A Secretaria estadual de Saúde já confirmou duas mortes por H1N1 em Mato Grosso do Sul. Conforme o boletim epidemiológico divulgado quarta-feira (30), o segundo caso foi registrado em São Gabriel do Oeste, na região centro-norte do estado. A outra morte foi em Corumbá.
Além disso, são investigadas a morte de um bebê de 1 ano e 11 meses, residente de Itaporã, no sul do Estado, que morreu no dia 29 de março, um dia depois de ser internado na UTI (Unidade de Terapia Intensiva) Pediátrica do HU da UFGD. Ele deu entrada com diagnóstico de pneumonia, foi entubado e colocado em isolamento. E há suspeita, ainda, de que o funcionário do jornal O Progresso, Expedito Frota, morto quinta-feira (31) em Dourados, tenha contraído a doença.

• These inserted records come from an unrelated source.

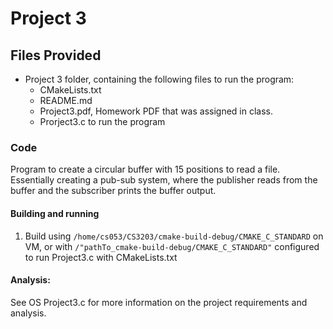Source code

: # Project 3
## Files Provided
- Project 3 folder, containing the following files to run the program:
    - CMakeLists.txt
    - README.md
    - Project3.pdf, Homework PDF that was assigned in class. 
    - Prorject3.c to run the program

### Code
Program to create a circular buffer with 15 positions to read a file. Essentially creating a pub-sub system, where the publisher reads from the buffer and the subscriber prints the buffer output.

#### Building and running 
1) Build using `/home/cs053/CS3203/cmake-build-debug/CMAKE_C_STANDARD` on VM, 
or with `/"pathTo_cmake-build-debug/CMAKE_C_STANDARD"` configured to run Project3.c with CMakeLists.txt

#### Analysis: 
See OS Project3.c for more information on the project requirements and analysis.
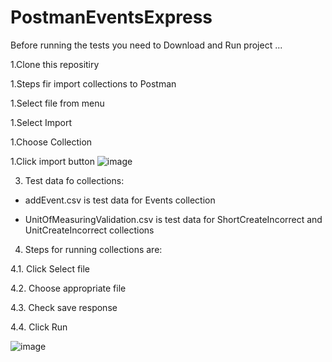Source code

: # PostmanEventsExpress


Before running the tests you need to Download and Run project ... 

1.Clone this repositiry

1.Steps fir import collections to Postman 

  1.Select file from menu

  1.Select Import

  1.Choose Collection

  1.Click import button
 ![image](https://user-images.githubusercontent.com/70840510/114297070-427b4680-9ab7-11eb-9a14-af98ed2f98b2.png)


3. Test data fo collections:

* addEvent.csv is test data for Events collection

* UnitOfMeasuringValidation.csv is test data for ShortCreateIncorrect and UnitCreateIncorrect collections

4. Steps for running collections are:
  
  4.1. Click Select file
  
  4.2. Choose appropriate file
  
  4.3. Check save response
  
  4.4. Click Run
  
 ![image](https://user-images.githubusercontent.com/70840510/114237137-50cc4400-998b-11eb-835d-28eab878f73c.png)
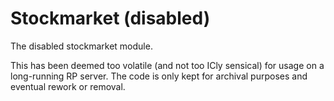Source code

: # Stockmarket (disabled)

The disabled stockmarket module.

This has been deemed too volatile (and not too ICly sensical) for usage on a long-running RP server.
The code is only kept for archival purposes and eventual rework or removal.
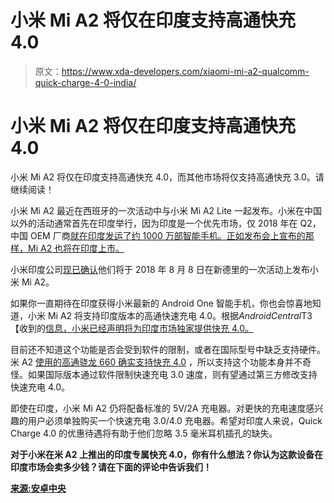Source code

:# 小米 Mi A2 将仅在印度支持高通快充 4.0

> 原文：<https://www.xda-developers.com/xiaomi-mi-a2-qualcomm-quick-charge-4-0-india/>

# 小米 Mi A2 将仅在印度支持高通快充 4.0

小米 Mi A2 将仅在印度支持高通快充 4.0，而其他市场将仅支持高通快充 3.0。请继续阅读！

小米 Mi A2 最近在西班牙的一次活动中与小米 Mi A2 Lite 一起发布。小米在中国以外的活动通常首先在印度举行，因为印度是一个优先市场，仅 2018 年在 Q2，中国 OEM 厂商[就在印度发运了约 1000 万部智能手机。正如发布会上宣布的那样，Mi A2 也将在印度上市。](https://www.xda-developers.com/canalys-samsung-xiaomi-india-q2-2018/)

小米印度公司[现已确认](https://twitter.com/XiaomiIndia/status/1022006122700595200)他们将于 2018 年 8 月 8 日在新德里的一次活动上发布小米 Mi A2。

如果你一直期待在印度获得小米最新的 Android One 智能手机，你也会惊喜地知道，小米 Mi A2 将支持印度版本的高通快速充电 4.0。根据*AndroidCentral*T3【收到的[信息，小米已经声明将为印度市场独家提供快充 4.0。](https://www.androidcentral.com/top-5-reasons-get-excited-about-xiaomi-mi-a2)

目前还不知道这个功能是否会受到软件的限制，或者在国际型号中缺乏支持硬件。米 A2 [使用的高通骁龙 660 确实支持快充 4.0](https://www.qualcomm.com/products/snapdragon-660-mobile-platform) ，所以支持这个功能本身并不奇怪。如果国际版本通过软件限制快速充电 3.0 速度，则有望通过第三方修改支持快速充电 4.0。

即使在印度，小米 Mi A2 仍将配备标准的 5V/2A 充电器。对更快的充电速度感兴趣的用户必须单独购买一个快速充电 3.0/4.0 充电器。希望对印度人来说，Quick Charge 4.0 的优惠待遇将有助于他们忽略 3.5 毫米耳机插孔的缺失。

**对于小米在米 A2 上推出的印度专属快充 4.0，你有什么想法？你认为这款设备在印度市场会卖多少钱？请在下面的评论中告诉我们！**

[**来源:安卓中央**](https://www.androidcentral.com/top-5-reasons-get-excited-about-xiaomi-mi-a2)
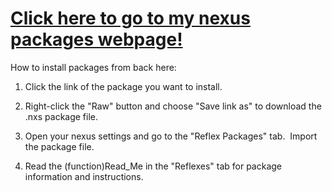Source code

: # [Click here to go to my nexus packages webpage!](http://achaeazahan.github.io)
How to install packages from back here:
1)  Click the link of the package you want to install.

2)  Right-click the "Raw" button and choose "Save link as" to download the .nxs package file.

3)  Open your nexus settings and go to the "Reflex Packages" tab.&nbsp; Import the package file.

4)  Read the (function)Read_Me in the "Reflexes" tab for package information and instructions.
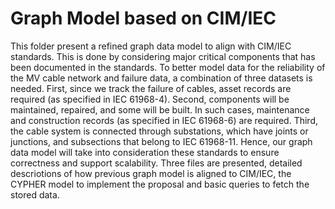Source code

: # Graph Model based on CIM/IEC
This folder present a refined graph data model to align with CIM/IEC standards. This is done by considering major critical components that has been documented in the standards. To better model data for the reliability of the MV cable network and failure data, a combination of three datasets is needed. First, since we track the failure of cables, asset records are required (as specified in IEC 61968-4). Second, components will be maintained, repaired, and some will be built. In such cases, maintenance and construction records (as specified in IEC 61968-6) are required. Third, the cable system is connected through substations, which have joints or junctions, and subsections that belong to IEC 61968-11. Hence, our graph data model will take into consideration these standards to ensure correctness and support scalability. Three files are presented, detailed descriotions of how previous graph model is aligned to CIM/IEC, the CYPHER model to implement the proposal and basic queries to fetch the stored data.
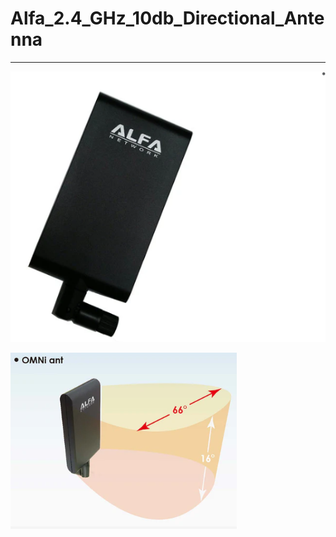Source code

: # Alfa_2.4_GHz_10db_Directional_Antenna
---

![Alfa Directional Pad](https://github.com/anthonymcwhite/Devious-Designs-HHL/blob/main/Hardware-General/Alfa/Antennas_Tested/Alfa_2.4_GHz_10db_Directional_Antenna/alfa_directional.png)

![Alfa Directional 2](https://github.com/anthonymcwhite/Devious-Designs-HHL/blob/main/Hardware-General/Alfa/Antennas_Tested/Alfa_2.4_GHz_10db_Directional_Antenna/alfa_direcional.png)

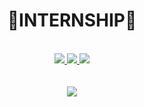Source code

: <div id="header" align="center">

# 📡INTERNSHIP📡
</br>


</div>

<div id="header" align="center">
  <a href="#">
    <img src="https://img.shields.io/badge/POOJA-black?style=for-the-badge&logo=danger&logoColor=white"/>
  </a>
  
  <a href="#">
    <img src="https://img.shields.io/badge/RADHIKA-black?style=for-the-badge&logo=car&logoColor=white"/>
  </a>
  
  <a href="#">
    <img src="https://img.shields.io/badge/SHREYAS-black?style=for-the-badge&logo=car&logoColor=white"/>
  </a>
</div>
<div id="header" align="center">
</br>
</br>

  <a href="#">
    <img src="https://img.shields.io/badge/🔥QUAD🔥-black?style=for-the-badge&logo=car&logoColor=white"/>
  </a>
</div>
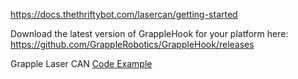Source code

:https://docs.thethriftybot.com/lasercan/getting-started

Download the latest version of GrappleHook for your platform here: https://github.com/GrappleRobotics/GrappleHook/releases



Grapple Laser CAN [Code Example](https://docs.thethriftybot.com/lasercan/code-examples/lasercan-frc-example-java)

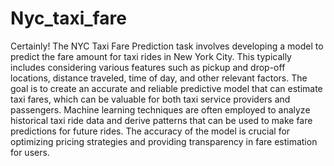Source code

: # Nyc_taxi_fare


Certainly! The NYC Taxi Fare Prediction task involves developing a model to predict the fare amount for taxi rides in New York City. This typically includes considering various features such as pickup and drop-off locations, distance traveled, time of day, and other relevant factors. The goal is to create an accurate and reliable predictive model that can estimate taxi fares, which can be valuable for both taxi service providers and passengers. Machine learning techniques are often employed to analyze historical taxi ride data and derive patterns that can be used to make fare predictions for future rides. The accuracy of the model is crucial for optimizing pricing strategies and providing transparency in fare estimation for users.
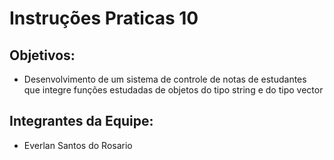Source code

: # Instruções Praticas 10

## Objetivos:

* Desenvolvimento de um sistema de controle de notas de 
estudantes que integre funções estudadas de objetos do tipo string 
e do tipo vector

## Integrantes da Equipe:
* Everlan Santos do Rosario
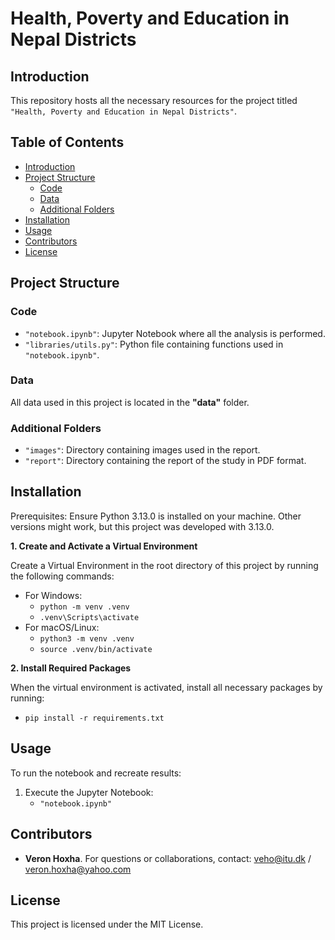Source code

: # Health, Poverty and Education in Nepal Districts

## Introduction
This repository hosts all the necessary resources for the project titled ``"Health, Poverty and Education in Nepal Districts"``.

## Table of Contents
- [Introduction](#introduction)
- [Project Structure](#project-structure)
  - [Code](#code)
  - [Data](#data)
  - [Additional Folders](#additional-folders)
- [Installation](#installation)
- [Usage](#usage)
- [Contributors](#contributors)
- [License](#license)

## Project Structure

### Code
- `"notebook.ipynb"`: Jupyter Notebook where all the analysis is performed.
- `"libraries/utils.py"`: Python file containing functions used in `"notebook.ipynb"`.

### Data

All data used in this project is located in the **"data"** folder.

### Additional Folders
- `"images"`: Directory containing images used in the report.
- `"report"`: Directory containing the report of the study in PDF format.

## Installation
Prerequisites: Ensure Python 3.13.0 is installed on your machine. Other versions might work, but this project was developed with 3.13.0.

**1. Create and Activate a Virtual Environment**

Create a Virtual Environment in the root directory of this project by running the following commands:
  - For Windows:
      - ``python -m venv .venv``
      - ``.venv\Scripts\activate``
  - For macOS/Linux:
      - ``python3 -m venv .venv``
      - ``source .venv/bin/activate``


**2. Install Required Packages**

When the virtual environment is activated, install all necessary packages by running:
  - `pip install -r requirements.txt`

## Usage
To run the notebook and recreate results:
1. Execute the Jupyter Notebook:
    - `"notebook.ipynb"`

## Contributors
- **Veron Hoxha**. For questions or collaborations, contact: veho@itu.dk / veron.hoxha@yahoo.com

## License
This project is licensed under the MIT License.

Conforme o levantamento da Saúde, em 2016 já foram confirmados cinco casos de influenza A, um em Aparecida do Taboado, Corumbá e São Gabriel do Oeste e dois em Campo Grande. O boletim ainda mostra 12 casos de isolamentos, sendo seis por H1N1 – Aparecida do Taboado (1), Campo Grande (2), Corumbá (1), Paranaíba (1) e São Gabriel do Oeste - e seis por H3N2 – nesse caso houve registro só na capital sul-mato-grossense.
Mais cedo
Neste ano, o H1N1 chegou mais cedo ao Brasil, castigando especialmente São Paulo. Tido como um mal do frio, até o fim do verão de 2016 ele já havia matado no País 28% a mais do que em todo o ano passado. Entre os paulistas a situação foi pior: quase três vezes mais fatalidades e 700% mais casos no mesmo período. Desta vez, a gripe veio antes provavelmente por dois motivos. Primeiro, porque pessoas contaminadas no hemisfério norte (onde é inverno) trouxeram a infecção, que se alastrou. Segundo, porque o número de vacinações em 2015 ficou abaixo do esperado, resultando em mais pessoas suscetíveis à doença. Mas pesquisadores conjecturam que até o fenômeno climático El Niño possa ter alguma culpa nessa história. “É uma surpresa enorme quando uma doença comum na época de frio começa tão precocemente”, diz o infectologista Marcos Boulos, professor da Universidade de São Paulo e coordenador de Controle de Doenças do estado.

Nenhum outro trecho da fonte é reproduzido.